In the last decades, the incidence of prostate cancer tripled to 152 new cases of prostate cancer per 100,000 men in 2013. Among cancer in men, it is the third most common cause of death in men, with 23 per 100,000 men/year. A better understanding of prostate cancer biology and earlier detection with prostate-specific antigen (PSA) screening and imaging have contributed to interest in less invasive alternatives to surgical resection.
Focal tumor ablation has been increasingly used for local control or with curative intent in solid-organ tumors such as kidney, thyroid, breast, liver, and lung. While stimulating thought about ablation application in prostate cancer, clinical application has been limited despite encouraging functional and short-term oncological outcomes. Furthermore, despite evidence that men with low-risk localized prostate cancer may not benefit from treatment in terms of prostate cancer-specific mortality, many men still elect to undergo radical treatment. For these patients, minimally invasive options that could provide oncologic efficacy with little impact on quality of life may be attractive. More importantly, focal ablation of intermediate-risk tumors may enable more men to remain on active surveillance, thereby sparing them the consequent harms associated with radical treatment, including sexual, urinary, and bowel complications.

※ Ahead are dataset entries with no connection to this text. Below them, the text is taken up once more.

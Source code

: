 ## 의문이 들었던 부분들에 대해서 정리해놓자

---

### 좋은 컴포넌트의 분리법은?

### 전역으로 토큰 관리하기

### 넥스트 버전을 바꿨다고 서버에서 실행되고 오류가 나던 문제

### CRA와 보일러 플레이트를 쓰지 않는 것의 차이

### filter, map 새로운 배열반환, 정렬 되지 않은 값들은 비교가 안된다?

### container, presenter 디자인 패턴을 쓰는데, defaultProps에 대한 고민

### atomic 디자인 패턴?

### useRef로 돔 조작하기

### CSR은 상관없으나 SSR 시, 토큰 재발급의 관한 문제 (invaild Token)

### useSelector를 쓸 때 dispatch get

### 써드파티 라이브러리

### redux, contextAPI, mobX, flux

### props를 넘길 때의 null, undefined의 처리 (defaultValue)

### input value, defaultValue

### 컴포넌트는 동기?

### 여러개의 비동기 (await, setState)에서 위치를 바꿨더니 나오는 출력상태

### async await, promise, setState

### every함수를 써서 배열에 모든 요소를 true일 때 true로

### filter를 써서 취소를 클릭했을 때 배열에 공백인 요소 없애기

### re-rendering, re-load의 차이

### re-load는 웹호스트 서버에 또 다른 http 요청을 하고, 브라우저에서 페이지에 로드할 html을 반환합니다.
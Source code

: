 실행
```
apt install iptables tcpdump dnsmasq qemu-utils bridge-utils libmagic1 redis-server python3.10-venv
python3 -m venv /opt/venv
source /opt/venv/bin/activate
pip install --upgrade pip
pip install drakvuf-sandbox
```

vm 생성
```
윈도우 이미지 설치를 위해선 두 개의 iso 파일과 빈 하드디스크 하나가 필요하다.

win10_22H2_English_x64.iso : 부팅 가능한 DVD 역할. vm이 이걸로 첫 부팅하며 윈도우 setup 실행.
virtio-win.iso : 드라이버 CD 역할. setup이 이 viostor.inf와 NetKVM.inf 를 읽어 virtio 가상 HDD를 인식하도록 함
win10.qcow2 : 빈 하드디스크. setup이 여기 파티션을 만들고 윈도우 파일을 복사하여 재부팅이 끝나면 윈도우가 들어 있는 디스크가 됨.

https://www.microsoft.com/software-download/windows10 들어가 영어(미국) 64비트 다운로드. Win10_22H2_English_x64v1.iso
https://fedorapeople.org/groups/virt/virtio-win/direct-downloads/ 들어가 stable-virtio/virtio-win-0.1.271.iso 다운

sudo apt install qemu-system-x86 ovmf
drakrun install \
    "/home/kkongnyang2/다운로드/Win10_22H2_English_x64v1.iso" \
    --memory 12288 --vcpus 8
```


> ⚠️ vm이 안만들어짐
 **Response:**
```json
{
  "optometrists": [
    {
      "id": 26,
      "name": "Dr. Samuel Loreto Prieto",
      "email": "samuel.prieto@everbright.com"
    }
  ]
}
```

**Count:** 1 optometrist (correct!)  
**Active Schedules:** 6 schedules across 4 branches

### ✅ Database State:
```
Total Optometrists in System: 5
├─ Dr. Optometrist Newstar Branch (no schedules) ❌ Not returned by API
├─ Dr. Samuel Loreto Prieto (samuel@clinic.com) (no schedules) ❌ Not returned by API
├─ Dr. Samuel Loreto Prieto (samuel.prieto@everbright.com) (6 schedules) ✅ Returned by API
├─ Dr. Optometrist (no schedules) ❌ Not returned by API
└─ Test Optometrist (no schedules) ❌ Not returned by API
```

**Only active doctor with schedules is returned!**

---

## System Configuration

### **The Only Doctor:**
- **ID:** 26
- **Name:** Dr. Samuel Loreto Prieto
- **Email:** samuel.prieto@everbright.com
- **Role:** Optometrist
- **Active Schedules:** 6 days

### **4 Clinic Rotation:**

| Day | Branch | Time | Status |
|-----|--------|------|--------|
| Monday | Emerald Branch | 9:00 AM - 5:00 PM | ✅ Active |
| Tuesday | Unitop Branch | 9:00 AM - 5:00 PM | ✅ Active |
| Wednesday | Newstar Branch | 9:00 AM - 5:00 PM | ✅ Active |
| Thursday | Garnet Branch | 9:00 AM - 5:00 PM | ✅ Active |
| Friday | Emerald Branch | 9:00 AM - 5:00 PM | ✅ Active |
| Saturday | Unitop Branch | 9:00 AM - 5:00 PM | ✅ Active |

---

Prostate ablation is an emerging treatment modality offering promise for local cancer control with reduced morbidity relative to alternatives. The image-guided nature of focal ablation techniques is particularly appealing as preservation of erectile, urinary, and rectal function can be achieved by minimizing damage to the neurovascular bundles, external sphincter, bladder neck, and rectum. The reality, however, is that ablation strategies have not been standardized in the prostate. A trend toward targeted treatments in men with smaller tumor volume and away from whole- or half-gland therapy has been observed. One explanation is that the natural history of the disease is driven by the largest lesion with the highest grade, the so-called “index lesion,” and not by the presence of multiple foci of disease observed in surgical series. Improvements in imaging techniques, particularly magnetic resonance imaging (MRI), now enable visualization of small foci of prostate cancer. Whether focal ablation should play an increasing role in prostate cancer management is a matter of ongoing debate, though clinical outcomes after treatment of smaller-volume disease in other organs have been encouraging.
Advances in medical imaging have created the opportunity for minimally invasive, image-guided oncologic care by allowing: (1) procedure planning; (2) device delivery; (3) intraprocedure monitoring; and (4) therapy assessment. Although most current image-guided therapy still utilizes standard diagnostic imaging equipment, interventional use of imaging equipment has in fact different priorities compared with diagnostic uses of such equipment. Therefore, interventional procedures prioritize imaging equipment that: (1) provides real-time imaging; (2) lowers radiation dose; and (3) provides greater physician access to the patient. In contrast to diagnostic imaging, lower image quality is an acceptable compromise for real-time imaging for interventional procedures. Patients have already undergone high-quality diagnostic imaging when they are referred to interventional therapies. Moreover, high-quality diagnostic imaging may require more time and more radiation dose than fast imaging of a restricted region of interest as performed for image guidance of interventions.
Although current imaging systems provide some of the required features for interventional procedures, none provides all of them. Ultrasound (US) is a real-time, multiplanar technique, but is limited in terms of detection or tumor visualization. Computed tomography (CT) provides partial access and can be used to guide procedures intermittently, but exposes patients and staff to ionizing radiation. Moreover, CT is primarily a two-dimensional (2D) planar tool; real-time, three-dimensional (3D) imaging is not yet fully integrated into interventional CT applications. Magnetic resonance imaging (MRI) seems to be the most reliable technique, allowing interventions to be performed for tumors that are visible only with MRI, such as in case of soft-tissue tumors, and provides thermal monitoring of ablations, but access to MRI systems is limited and MR tool compatibility is lacking. However, using these techniques, recent intervention-focused improvements have helped broaden the applications of image-guided therapy.
Imaging for procedure planning
The first critical application of imaging in any image-guided procedure or, for that matter, any surgical procedure is in the planning phase. In this application, the most relevant, high-quality diagnostic imaging study available must be evaluated. In many cases, the evaluation requires an assortment of imaging studies. Some may be anatomic studies such as contrast CT or MR, and other studies may be physiologic studies such as positron emission tomography (PET) or single-photon emission computed tomography (SPECT).